*** Opening Input ***
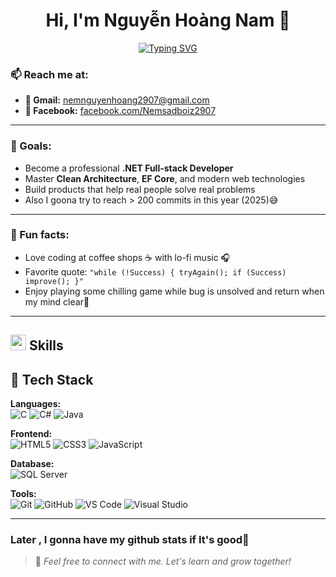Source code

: 
<h1 align="center"><b>Hi, I'm Nguyễn Hoàng Nam 👋</b></h1>

<!--  -->
<p align ="center"> 
      <a href="https://git.io/typing-svg"><img src="https://readme-typing-svg.demolab.com?font=Fira+Code&pause=1000&color=E131F7&width=435&lines=Hi+there+!%F0%9F%91%8B%F0%9F%8F%BC%F0%9F%98%80;I+am+Nguy%E1%BB%85n+Ho%C3%A0ng+Nam+%F0%9F%8C%B1;I+love+going+cafe+with+vibe+studying+for+code+%F0%9F%8C%88+;On-going+learning+C%23+%F0%9F%91%BE;Hope+you+have+a+good+days+%F0%9F%92%AB" alt="Typing SVG" /></a>
</p>

### 📫 Reach me at:
- **📧 Gmail:** [nemnguyenhoang2907@gmail.com](mailto:nemnguyenhoang2907@gmail.com)  
- **📘 Facebook:** [facebook.com/Nemsadboiz2907](https://www.facebook.com/Nemsadboiz2907)
---
### 🎯 Goals:
- Become a professional **.NET Full-stack Developer**
- Master **Clean Architecture**, **EF Core**, and modern web technologies
- Build products that help real people solve real problems
- Also I goona try to reach > 200 commits in this year (2025)😅
---
### 🧠 Fun facts:
- Love coding at coffee shops ☕ with lo-fi music 🎧  
- Favorite quote: `"while (!Success) { tryAgain(); if (Success) improve(); }"`  
- Enjoy playing some chilling game while bug is unsolved and return when my mind clear🚀
---

## <img src="https://media2.giphy.com/media/QssGEmpkyEOhBCb7e1/giphy.gif?cid=ecf05e47a0n3gi1bfqntqmob8g9aid1oyj2wr3ds3mg700bl&rid=giphy.gif" width ="25"><b> Skills</b>

## 🧰 Tech Stack

**Languages:**  
![C](https://img.shields.io/badge/C-%2300599C.svg?style=for-the-badge&logo=c&logoColor=white)
![C#](https://img.shields.io/badge/C%23-%23239120.svg?style=for-the-badge&logo=c-sharp&logoColor=white)
![Java](https://img.shields.io/badge/Java-%23ED8B00.svg?style=for-the-badge&logo=java&logoColor=white)

**Frontend:**  
![HTML5](https://img.shields.io/badge/HTML5-%23E34F26.svg?style=for-the-badge&logo=html5&logoColor=white)
![CSS3](https://img.shields.io/badge/CSS3-%231572B6.svg?style=for-the-badge&logo=css3&logoColor=white)
![JavaScript](https://img.shields.io/badge/JavaScript-%23F7DF1E.svg?style=for-the-badge&logo=javascript&logoColor=black)

**Database:**  
![SQL Server](https://img.shields.io/badge/Microsoft%20SQL%20Server-CC2927?style=for-the-badge&logo=microsoftsqlserver&logoColor=white)

**Tools:**  
![Git](https://img.shields.io/badge/git-%23F05033.svg?style=for-the-badge&logo=git&logoColor=white)
![GitHub](https://img.shields.io/badge/github-%23121011.svg?style=for-the-badge&logo=github&logoColor=white)
![VS Code](https://img.shields.io/badge/VSCode-%23007ACC.svg?style=for-the-badge&logo=visual-studio-code&logoColor=white)
![Visual Studio](https://img.shields.io/badge/Visual%20Studio-5C2D91.svg?style=for-the-badge&logo=visual-studio&logoColor=white)

---
### Later , I gonna have my github stats if It's good🥰
> 🤝 *Feel free to connect with me. Let's learn and grow together!*
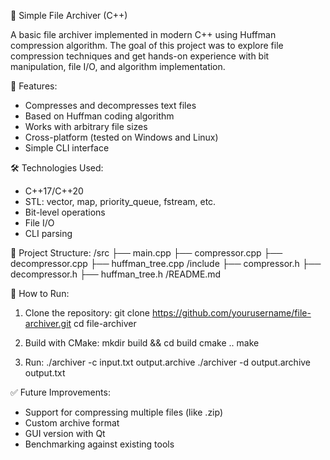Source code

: 🔐 Simple File Archiver (C++)

A basic file archiver implemented in modern C++ using Huffman compression algorithm. The goal of this project was to explore file compression techniques and get hands-on experience with bit manipulation, file I/O, and algorithm implementation.

🚀 Features:
- Compresses and decompresses text files
- Based on Huffman coding algorithm
- Works with arbitrary file sizes
- Cross-platform (tested on Windows and Linux)
- Simple CLI interface

🛠 Technologies Used:
- C++17/C++20
- STL: vector, map, priority_queue, fstream, etc.
- Bit-level operations
- File I/O
- CLI parsing

📁 Project Structure:
/src
├── main.cpp
├── compressor.cpp
├── decompressor.cpp
├── huffman_tree.cpp
/include
├── compressor.h
├── decompressor.h
├── huffman_tree.h
/README.md

📌 How to Run:
1. Clone the repository:
   git clone https://github.com/yourusername/file-archiver.git
   cd file-archiver

2. Build with CMake:
   mkdir build && cd build
   cmake ..
   make

3. Run:
   ./archiver -c input.txt output.archive
   ./archiver -d output.archive output.txt

✅ Future Improvements:
- Support for compressing multiple files (like .zip)
- Custom archive format
- GUI version with Qt
- Benchmarking against existing tools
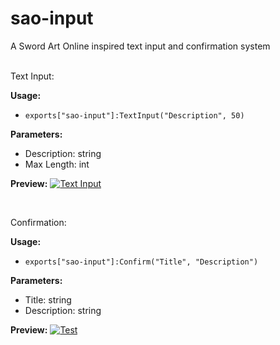 # sao-input

A Sword Art Online inspired text input and confirmation system

<br>
Text Input:
<br>

**Usage:**
- `exports["sao-input"]:TextInput("Description", 50)`


**Parameters:**
- Description: string
- Max Length: int

**Preview:**
[![Text Input](https://i.gyazo.com/306dddfdb8272cd1445710fc4545eadb.jpg "Text Input")](https://i.gyazo.com/306dddfdb8272cd1445710fc4545eadb.jpg "Text Input")

<br>

Confirmation:
<br>

**Usage:**
- `exports["sao-input"]:Confirm("Title", "Description")`


**Parameters:**
- Title: string
- Description: string

**Preview:**
[![Test](https://i.gyazo.com/cbf949e89a0d31102daa804f67090c4d.png "Test")](https://i.gyazo.com/cbf949e89a0d31102daa804f67090c4d.png "Test")


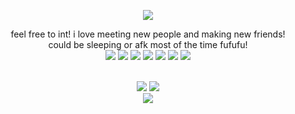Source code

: <p align="center">
  <image src="https://media.discordapp.net/attachments/1036605748794363924/1203310001809133648/wJiqnvsf215aQAAAABJRU5ErkJggg.png?ex=65fec544&is=65ec5044&hm=c8d8f97c30822f86d30aebf02c20757635f1acbecd7dd049924098271213af00&=&format=webp&quality=lossless&width=290&height=316">
</p>


<p align="center">
feel free to int! i love meeting new people and making new friends!
<br>
could be sleeping or afk most of the time fufufu!
  <br>
  <image src="https://64.media.tumblr.com/bfafc80b28ff5e16d3480debe28b426f/762a7abac4831275-16/s250x250_c1/839e241a2186d3e210cc2adb0b80aed384120bb4.gifv">
    <image src="https://raining-starss.neocities.org/dark%20(2).jpg">
      <image src="https://raining-starss.neocities.org/blog%20(5).gif">
        <image src="https://supplies.ju.mp/assets/images/gallery08/e07d03c5.png?v=9163b103">
          <image src="https://creep.crd.co/assets/images/gallery05/2f705cfe.png?v=9fb44b0b">
            <image src="https://creep.crd.co/assets/images/gallery05/bac21c4d.png?v=9fb44b0b">
            <image src="https://files.catbox.moe/s5nx2o.png">

<br>

            
         
          
<br>
<p align="center">
<image  src="https://epic.crd.co/assets/images/gallery02/213665da.gif?v=b52a0828">
  <image src="https://64.media.tumblr.com/tumblr_m27pufGueg1qdo9j4.gif">
<br>
<image src="https://c.tenor.com/ip04wGqjCKcAAAAC/tenor.gif">



</p>
</p>



</p>

<br>





<!--
**deathdelivery/deathdelivery** is a ✨ _special_ ✨ repository because its `README.md` (this file) appears on your GitHub profile.

Here are some ideas to get you started:

- 🔭 I’m currently working on ...
- 🌱 I’m currently learning ...
- 👯 I’m looking to collaborate on ...
- 🤔 I’m looking for help with ...
- 💬 Ask me about ...
- 📫 How to reach me: ...
- 😄 Pronouns: ...
- ⚡ Fun fact: ...
-->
*** Closing Input ***
Task directions: Output every entry above exactly as written, but omit the pictures.

Result below:
Source code

: 
<h1 align="center"><b>Hi, I'm Nguyễn Hoàng Nam 👋</b></h1>

<!--  -->
<p align ="center"> 
      <a href="https://git.io/typing-svg"><img src="https://readme-typing-svg.demolab.com?font=Fira+Code&pause=1000&color=E131F7&width=435&lines=Hi+there+!%F0%9F%91%8B%F0%9F%8F%BC%F0%9F%98%80;I+am+Nguy%E1%BB%85n+Ho%C3%A0ng+Nam+%F0%9F%8C%B1;I+love+going+cafe+with+vibe+studying+for+code+%F0%9F%8C%88+;On-going+learning+C%23+%F0%9F%91%BE;Hope+you+have+a+good+days+%F0%9F%92%AB" alt="Typing SVG" /></a>
</p>

### 📫 Reach me at:
- **📧 Gmail:** [nemnguyenhoang2907@gmail.com](mailto:nemnguyenhoang2907@gmail.com)  
- **📘 Facebook:** [facebook.com/Nemsadboiz2907](https://www.facebook.com/Nemsadboiz2907)
---
### 🎯 Goals:
- Become a professional **.NET Full-stack Developer**
- Master **Clean Architecture**, **EF Core**, and modern web technologies
- Build products that help real people solve real problems
- Also I goona try to reach > 200 commits in this year (2025)😅
---
### 🧠 Fun facts:
- Love coding at coffee shops ☕ with lo-fi music 🎧  
- Favorite quote: `"while (!Success) { tryAgain(); if (Success) improve(); }"`  
- Enjoy playing some chilling game while bug is unsolved and return when my mind clear🚀
---

## <img src="https://media2.giphy.com/media/QssGEmpkyEOhBCb7e1/giphy.gif?cid=ecf05e47a0n3gi1bfqntqmob8g9aid1oyj2wr3ds3mg700bl&rid=giphy.gif" width ="25"><b> Skills</b>

## 🧰 Tech Stack

**Languages:**  
![C](https://img.shields.io/badge/C-%2300599C.svg?style=for-the-badge&logo=c&logoColor=white)
![C#](https://img.shields.io/badge/C%23-%23239120.svg?style=for-the-badge&logo=c-sharp&logoColor=white)
![Java](https://img.shields.io/badge/Java-%23ED8B00.svg?style=for-the-badge&logo=java&logoColor=white)

**Frontend:**  
![HTML5](https://img.shields.io/badge/HTML5-%23E34F26.svg?style=for-the-badge&logo=html5&logoColor=white)
![CSS3](https://img.shields.io/badge/CSS3-%231572B6.svg?style=for-the-badge&logo=css3&logoColor=white)
![JavaScript](https://img.shields.io/badge/JavaScript-%23F7DF1E.svg?style=for-the-badge&logo=javascript&logoColor=black)

**Database:**  
![SQL Server](https://img.shields.io/badge/Microsoft%20SQL%20Server-CC2927?style=for-the-badge&logo=microsoftsqlserver&logoColor=white)

**Tools:**  
![Git](https://img.shields.io/badge/git-%23F05033.svg?style=for-the-badge&logo=git&logoColor=white)
![GitHub](https://img.shields.io/badge/github-%23121011.svg?style=for-the-badge&logo=github&logoColor=white)
![VS Code](https://img.shields.io/badge/VSCode-%23007ACC.svg?style=for-the-badge&logo=visual-studio-code&logoColor=white)
![Visual Studio](https://img.shields.io/badge/Visual%20Studio-5C2D91.svg?style=for-the-badge&logo=visual-studio&logoColor=white)

---
### Later , I gonna have my github stats if It's good🥰
> 🤝 *Feel free to connect with me. Let's learn and grow together!*
Source code

: 🔐 Simple File Archiver (C++)

A basic file archiver implemented in modern C++ using Huffman compression algorithm. The goal of this project was to explore file compression techniques and get hands-on experience with bit manipulation, file I/O, and algorithm implementation.

🚀 Features:
- Compresses and decompresses text files
- Based on Huffman coding algorithm
- Works with arbitrary file sizes
- Cross-platform (tested on Windows and Linux)
- Simple CLI interface

🛠 Technologies Used:
- C++17/C++20
- STL: vector, map, priority_queue, fstream, etc.
- Bit-level operations
- File I/O
- CLI parsing

📁 Project Structure:
/src
├── main.cpp
├── compressor.cpp
├── decompressor.cpp
├── huffman_tree.cpp
/include
├── compressor.h
├── decompressor.h
├── huffman_tree.h
/README.md

📌 How to Run:
1. Clone the repository:
   git clone https://github.com/yourusername/file-archiver.git
   cd file-archiver

2. Build with CMake:
   mkdir build && cd build
   cmake ..
   make

3. Run:
   ./archiver -c input.txt output.archive
   ./archiver -d output.archive output.txt

✅ Future Improvements:
- Support for compressing multiple files (like .zip)
- Custom archive format
- GUI version with Qt
- Benchmarking against existing tools
 # sao-input

A Sword Art Online inspired text input and confirmation system

<br>
Text Input:
<br>

**Usage:**
- `exports["sao-input"]:TextInput("Description", 50)`


**Parameters:**
- Description: string
- Max Length: int

**Preview:**
[![Text Input](https://i.gyazo.com/306dddfdb8272cd1445710fc4545eadb.jpg "Text Input")](https://i.gyazo.com/306dddfdb8272cd1445710fc4545eadb.jpg "Text Input")

<br>

Confirmation:
<br>

**Usage:**
- `exports["sao-input"]:Confirm("Title", "Description")`


**Parameters:**
- Title: string
- Description: string

**Preview:**
[![Test](https://i.gyazo.com/cbf949e89a0d31102daa804f67090c4d.png "Test")](https://i.gyazo.com/cbf949e89a0d31102daa804f67090c4d.png "Test")


Source code

: <p align="center">
  <image src="https://media.discordapp.net/attachments/1036605748794363924/1203310001809133648/wJiqnvsf215aQAAAABJRU5ErkJggg.png?ex=65fec544&is=65ec5044&hm=c8d8f97c30822f86d30aebf02c20757635f1acbecd7dd049924098271213af00&=&format=webp&quality=lossless&width=290&height=316">
</p>


<p align="center">
feel free to int! i love meeting new people and making new friends!
<br>
could be sleeping or afk most of the time fufufu!
  <br>
  <image src="https://64.media.tumblr.com/bfafc80b28ff5e16d3480debe28b426f/762a7abac4831275-16/s250x250_c1/839e241a2186d3e210cc2adb0b80aed384120bb4.gifv">
    <image src="https://raining-starss.neocities.org/dark%20(2).jpg">
      <image src="https://raining-starss.neocities.org/blog%20(5).gif">
        <image src="https://supplies.ju.mp/assets/images/gallery08/e07d03c5.png?v=9163b103">
          <image src="https://creep.crd.co/assets/images/gallery05/2f705cfe.png?v=9fb44b0b">
            <image src="https://creep.crd.co/assets/images/gallery05/bac21c4d.png?v=9fb44b0b">
            <image src="https://files.catbox.moe/s5nx2o.png">

<br>

            
         
          
<br>
<p align="center">
<image  src="https://epic.crd.co/assets/images/gallery02/213665da.gif?v=b52a0828">
  <image src="https://64.media.tumblr.com/tumblr_m27pufGueg1qdo9j4.gif">
<br>
<image src="https://c.tenor.com/ip04wGqjCKcAAAAC/tenor.gif">



</p>
</p>



</p>

<br>





<!--
**deathdelivery/deathdelivery** is a ✨ _special_ ✨ repository because its `README.md` (this file) appears on your GitHub profile.

Here are some ideas to get you started:

- 🔭 I’m currently working on ...
- 🌱 I’m currently learning ...
- 👯 I’m looking to collaborate on ...
- 🤔 I’m looking for help with ...
- 💬 Ask me about ...
- 📫 How to reach me: ...
- 😄 Pronouns: ...
- ⚡ Fun fact: ...
-->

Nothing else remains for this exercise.